Видимо, кому-то из более образованных коллег Твардовского и пришло в голову использовать сочетание «Василий Теркин» — именно так звали главного героя одноименного романа (1892) Петра Боборыкина (1836–1921), популярного в XIX веке беллетриста. Боборыкин-ский Василий Теркин — ловкий делец, не лишенный, впрочем, совести, так что фамилия персонажа явно намекает на известное выражение «тертый калач». Произведение это было за полвека совершенно забыто и никаких ассоциаций у читателей не вызвало.
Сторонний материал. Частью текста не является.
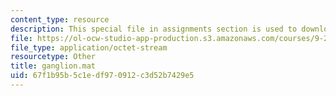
 ```yaml
---
content_type: resource
description: This special file in assignments section is used to download data.
file: https://ol-ocw-studio-app-production.s3.amazonaws.com/courses/9-29j-introduction-to-computational-neuroscience-spring-2004/67f1b95b5c1edf970912c3d52b7429e5_ganglion.mat
file_type: application/octet-stream
resourcetype: Other
title: ganglion.mat
uid: 67f1b95b-5c1e-df97-0912-c3d52b7429e5
---
```

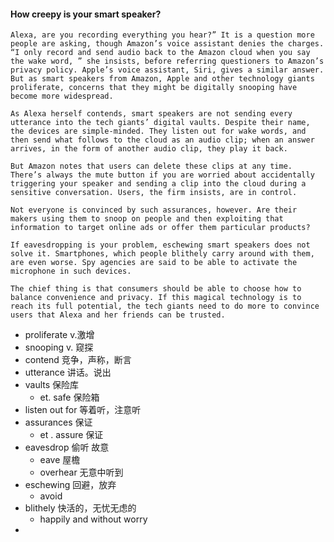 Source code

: #### How creepy is your smart speaker?

```
Alexa, are you recording everything you hear?” It is a question more people are asking, though Amazon’s voice assistant denies the charges. “I only record and send audio back to the Amazon cloud when you say the wake word, ” she insists, before referring questioners to Amazon’s privacy policy. Apple’s voice assistant, Siri, gives a similar answer. But as smart speakers from Amazon, Apple and other technology giants proliferate, concerns that they might be digitally snooping have become more widespread.

As Alexa herself contends, smart speakers are not sending every utterance into the tech giants’ digital vaults. Despite their name, the devices are simple-minded. They listen out for wake words, and then send what follows to the cloud as an audio clip; when an answer arrives, in the form of another audio clip, they play it back.

But Amazon notes that users can delete these clips at any time. There’s always the mute button if you are worried about accidentally triggering your speaker and sending a clip into the cloud during a sensitive conversation. Users, the firm insists, are in control.

Not everyone is convinced by such assurances, however. Are their makers using them to snoop on people and then exploiting that information to target online ads or offer them particular products?

If eavesdropping is your problem, eschewing smart speakers does not solve it. Smartphones, which people blithely carry around with them, are even worse. Spy agencies are said to be able to activate the microphone in such devices.

The chief thing is that consumers should be able to choose how to balance convenience and privacy. If this magical technology is to reach its full potential, the tech giants need to do more to convince users that Alexa and her friends can be trusted.
```

- proliferate v.激增
- snooping  v. 窥探
- contend 竞争，声称，断言
- utterance 讲话。说出
- vaults 保险库
	- et. safe 保险箱
- listen out  for 等着听，注意听
- assurances 保证
	- et . assure  保证
- eavesdrop 偷听 故意
	- eave 屋檐
	- overhear 无意中听到
- eschewing 回避，放弃
	- avoid
- blithely 快活的，无忧无虑的
	- happily and without worry
-  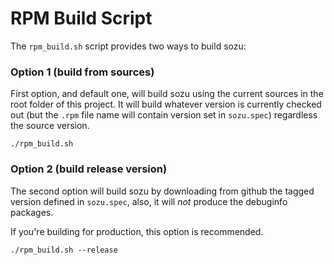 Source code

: # RPM Build Script

The `rpm_build.sh` script provides two ways to build sozu:

### Option 1 (build from sources)
First option, and default one, will build sozu using the current sources
in the root folder of this project. It will build whatever version is
currently checked out (but the `.rpm` file name will contain version set in `sozu.spec`)
regardless the source version.
```
./rpm_build.sh
```

### Option 2 (build release version)
The second option will build sozu by downloading from github the tagged
version defined in `sozu.spec`, also, it will *not* produce the debuginfo
packages.

If you're building for production, this option is recommended.

```
./rpm_build.sh --release
```
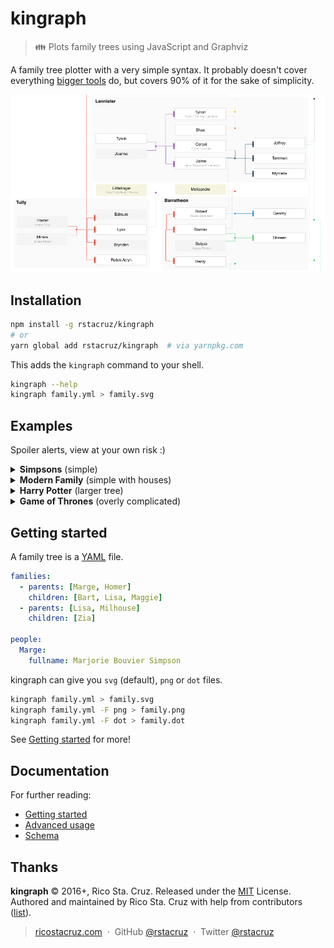 # kingraph

> 👪 Plots family trees using JavaScript and Graphviz

A family tree plotter with a very simple syntax. It probably doesn't cover everything [bigger tools](https://gramps-project.org/) do, but covers 90% of it for the sake of simplicity.

![](docs/images/example.png)

Installation
------------

```sh
npm install -g rstacruz/kingraph
# or
yarn global add rstacruz/kingraph  # via yarnpkg.com
```

This adds the `kingraph` command to your shell.

```sh
kingraph --help
kingraph family.yml > family.svg
```

Examples
--------

Spoiler alerts, view at your own risk :)

<details>
<summary><b>Simpsons</b> (simple)</summary>

Source: *[simpsons.yml](examples/simpsons.yml)*

> ![](examples/simpsons.png)
</details>

<details>
<summary><b>Modern Family</b> (simple with houses)</summary>

Source: *[modernfamily.yml](examples/modernfamily.yml)*

> ![](examples/modernfamily.png)
</details>

<details>
<summary><b>Harry Potter</b> (larger tree)</summary>

Source: *[potter.yml](examples/potter.yml)*

> ![](examples/potter.png)
</details>

<details>
<summary><b>Game of Thrones</b> (overly complicated)</summary>

Source: *[got.yml](examples/got.yml)*

> ![](examples/got.png)
</details>

Getting started
---------------

A family tree is a [YAML](http://yaml.org/) file.

```yaml
families:
  - parents: [Marge, Homer]
    children: [Bart, Lisa, Maggie]
  - parents: [Lisa, Milhouse]
    children: [Zia]

people:
  Marge:
    fullname: Marjorie Bouvier Simpson
```

kingraph can give you `svg` (default), `png` or `dot` files.

```sh
kingraph family.yml > family.svg
kingraph family.yml -F png > family.png
kingraph family.yml -F dot > family.dot
```

See [Getting started](docs/getting_started.md) for more!

Documentation
-------------

For further reading:

- [Getting started](docs/getting_started.md)
- [Advanced usage](docs/advanced.md)
- [Schema](docs/schema.md)

## Thanks

**kingraph** © 2016+, Rico Sta. Cruz. Released under the [MIT] License.<br>
Authored and maintained by Rico Sta. Cruz with help from contributors ([list][contributors]).

> [ricostacruz.com](http://ricostacruz.com) &nbsp;&middot;&nbsp;
> GitHub [@rstacruz](https://github.com/rstacruz) &nbsp;&middot;&nbsp;
> Twitter [@rstacruz](https://twitter.com/rstacruz)

[MIT]: http://mit-license.org/
[contributors]: http://github.com/rstacruz/kingraph/contributors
Сам же Твардовский знакомство с прототипом отрицал — скорее всего, искренне.
Некоторые стихотворные фельетоны Твардовского этого времени в радикально переработанном виде влились в окончательный текст «Теркина»; после окончания советско-финляндского конфликта поэт, в отличие от своих коллег по военной газете, продолжал работать над материалом, планируя создать книгу о боях на Карельском перешейке.
Это «довоенное» (в смысле до Великой Отечественной войны) происхождение «Теркина» (в частности, эпизода «Переправа» о неудачном форсировании одного из рукавов Вуоксы у порогов Кивиниеми — теперь Лосево, — где Теркин переплывает реку в ледяной воде) чрезвычайно важно для понимания произведения: знание истории текста уничтожает миф о его герое как о неком «особенном» солдате некой «особенной» войны, ведущейся, как несколько раз повторено в поэме, «не ради славы — ради жизни на земле» (слова, измочаленные шестидесятилетней пропагандой). Теркин — не народный мститель за поруганную жену и убитых детей, не комсомолец, добровольно отправившийся на подвиг во имя «светлого будущего», а обычный рекрут (наподобие суворовских «чудо-богатырей», штурмовавших выси швейцарских Альп), отправленный умирать и умерщвлять других во имя интересов власти.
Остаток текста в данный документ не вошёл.